* **Input material**
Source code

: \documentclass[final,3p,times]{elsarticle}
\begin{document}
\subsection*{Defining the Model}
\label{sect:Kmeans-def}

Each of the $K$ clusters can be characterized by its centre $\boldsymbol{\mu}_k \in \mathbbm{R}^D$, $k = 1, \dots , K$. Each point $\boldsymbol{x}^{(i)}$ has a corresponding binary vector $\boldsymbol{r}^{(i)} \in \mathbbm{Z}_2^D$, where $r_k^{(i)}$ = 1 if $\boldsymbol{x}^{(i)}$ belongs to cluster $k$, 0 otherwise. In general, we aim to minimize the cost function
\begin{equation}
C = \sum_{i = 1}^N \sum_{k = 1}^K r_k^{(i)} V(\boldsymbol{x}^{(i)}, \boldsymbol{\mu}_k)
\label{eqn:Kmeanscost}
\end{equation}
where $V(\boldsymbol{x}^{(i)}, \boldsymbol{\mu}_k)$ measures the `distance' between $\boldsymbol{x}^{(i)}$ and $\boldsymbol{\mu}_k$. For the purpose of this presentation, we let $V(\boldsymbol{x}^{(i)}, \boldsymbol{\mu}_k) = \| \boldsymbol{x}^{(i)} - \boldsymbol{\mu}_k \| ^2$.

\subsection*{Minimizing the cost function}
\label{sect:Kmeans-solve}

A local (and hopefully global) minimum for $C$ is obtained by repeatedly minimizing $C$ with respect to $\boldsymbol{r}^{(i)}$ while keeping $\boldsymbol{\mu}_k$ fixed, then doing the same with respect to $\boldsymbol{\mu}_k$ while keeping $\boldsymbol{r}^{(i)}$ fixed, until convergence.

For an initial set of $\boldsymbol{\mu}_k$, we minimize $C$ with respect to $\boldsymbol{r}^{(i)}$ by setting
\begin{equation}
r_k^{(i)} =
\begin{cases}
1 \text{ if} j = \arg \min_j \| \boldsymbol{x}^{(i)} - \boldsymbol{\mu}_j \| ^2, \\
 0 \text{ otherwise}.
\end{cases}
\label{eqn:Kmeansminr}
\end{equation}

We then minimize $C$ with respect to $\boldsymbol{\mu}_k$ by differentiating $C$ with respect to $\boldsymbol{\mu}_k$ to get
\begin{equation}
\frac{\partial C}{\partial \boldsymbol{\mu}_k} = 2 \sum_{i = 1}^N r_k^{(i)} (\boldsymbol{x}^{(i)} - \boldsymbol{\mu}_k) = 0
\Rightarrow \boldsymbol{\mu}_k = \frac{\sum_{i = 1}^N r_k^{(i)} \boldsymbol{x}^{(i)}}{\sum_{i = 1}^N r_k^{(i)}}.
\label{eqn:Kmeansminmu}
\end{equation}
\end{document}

* **Directions for this task**
Find every line in the records that contains the word "function"; copy those lines.

* **Written solution**
Each of the $K$ clusters can be characterized by its centre $\boldsymbol{\mu}_k \in \mathbbm{R}^D$, $k = 1, \dots , K$. Each point $\boldsymbol{x}^{(i)}$ has a corresponding binary vector $\boldsymbol{r}^{(i)} \in \mathbbm{Z}_2^D$, where $r_k^{(i)}$ = 1 if $\boldsymbol{x}^{(i)}$ belongs to cluster $k$, 0 otherwise. In general, we aim to minimize the cost function
\subsection*{Minimizing the cost function}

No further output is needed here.